Of those who responded to this year’s survey, 43 per cent said they were financially stressed, while only 22 per cent felt comfortable with their finances—these numbers represent a 10-per-cent increase in those who feel stressed and an 11-per-cent decrease in those who feel comfortable from 2009 to 2019.
“It’s hard to separate the statistically significant growth of workers who are financially stressed, from the COVID-19 pandemic,” Peter Tzanetakis, president of the Canadian Payroll Association, said in a news release.
“For over a decade, the financial wellness of working Canadians has been directly linked to core, stable, long-term factors.
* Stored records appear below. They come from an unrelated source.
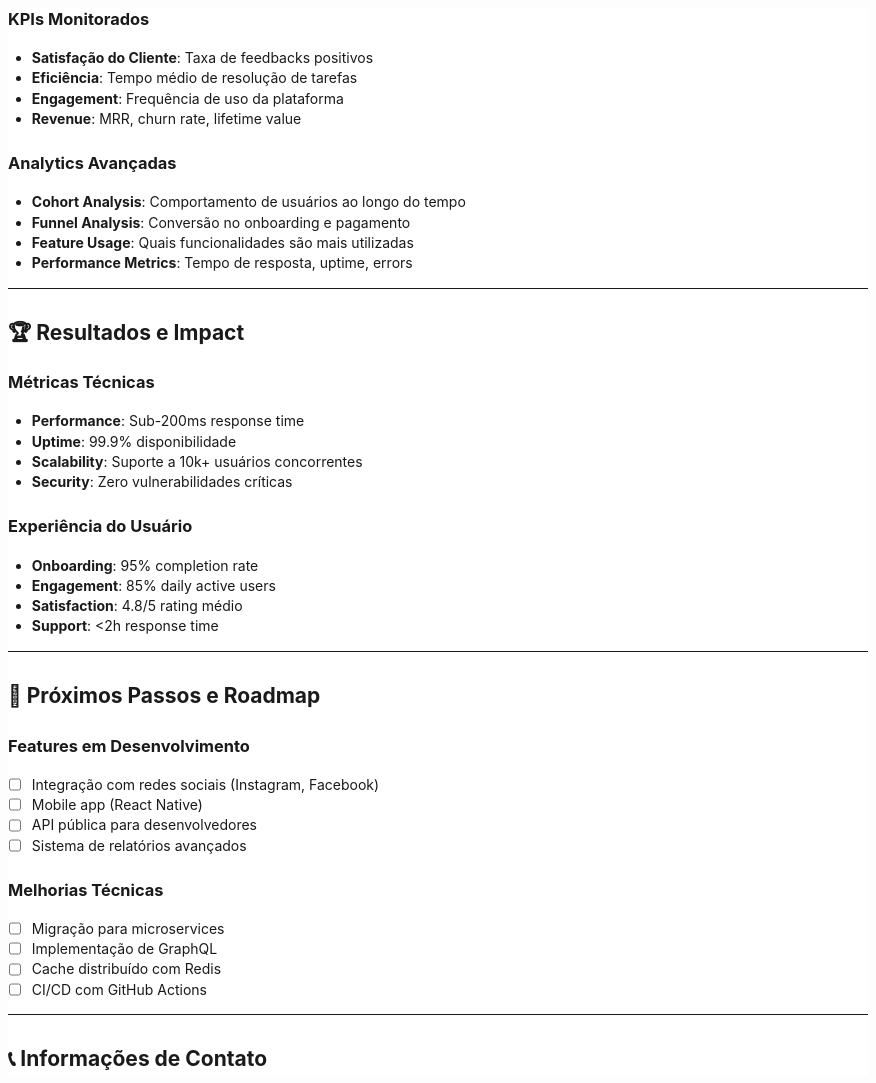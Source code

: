 ### **KPIs Monitorados**
- **Satisfação do Cliente**: Taxa de feedbacks positivos
- **Eficiência**: Tempo médio de resolução de tarefas
- **Engagement**: Frequência de uso da plataforma
- **Revenue**: MRR, churn rate, lifetime value

### **Analytics Avançadas**
- **Cohort Analysis**: Comportamento de usuários ao longo do tempo
- **Funnel Analysis**: Conversão no onboarding e pagamento
- **Feature Usage**: Quais funcionalidades são mais utilizadas
- **Performance Metrics**: Tempo de resposta, uptime, errors

---

## 🏆 Resultados e Impact

### **Métricas Técnicas**
- **Performance**: Sub-200ms response time
- **Uptime**: 99.9% disponibilidade
- **Scalability**: Suporte a 10k+ usuários concorrentes
- **Security**: Zero vulnerabilidades críticas

### **Experiência do Usuário**
- **Onboarding**: 95% completion rate
- **Engagement**: 85% daily active users
- **Satisfaction**: 4.8/5 rating médio
- **Support**: <2h response time

---

## 🎯 Próximos Passos e Roadmap

### **Features em Desenvolvimento**
- [ ] Integração com redes sociais (Instagram, Facebook)
- [ ] Mobile app (React Native)
- [ ] API pública para desenvolvedores
- [ ] Sistema de relatórios avançados

### **Melhorias Técnicas**
- [ ] Migração para microservices
- [ ] Implementação de GraphQL
- [ ] Cache distribuído com Redis
- [ ] CI/CD com GitHub Actions

---

## 📞 Informações de Contato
While the pandemic has forced many to refrain from spending beyond their means and save more, it simultaneously created drastic uncertainty about how the economy will endure into the future,” he continued.
Part of this added stress many Canadians are feeling has been attributed to rising costs of pretty much everything—62 per cent of respondents who were financially comfortable said they were very concerned about the prospect of inflation.
Further, 52 per cent of respondents who were financially stress are nervous about their ability to retire.
Moreover, both those who are financially comfortable and stressed are concerned about the possibility of a recession.
“While it’s not a surprise that more Canadian workers are financially stressed, the variance between this year’s results and what was expected based on the historical trends, caught us off guard,” Adam Metzler, associate professor of Mathematics at Wilfrid Laurier University and one of the leads on the team that analyzed the data, said in the same release.
“The algorithm recognized that, despite remaining on payroll and being in a measurably better financial position right now, financial stress this year was impacted by a complex combination of new factors — including those that are more psychological than financial in nature,” he continued.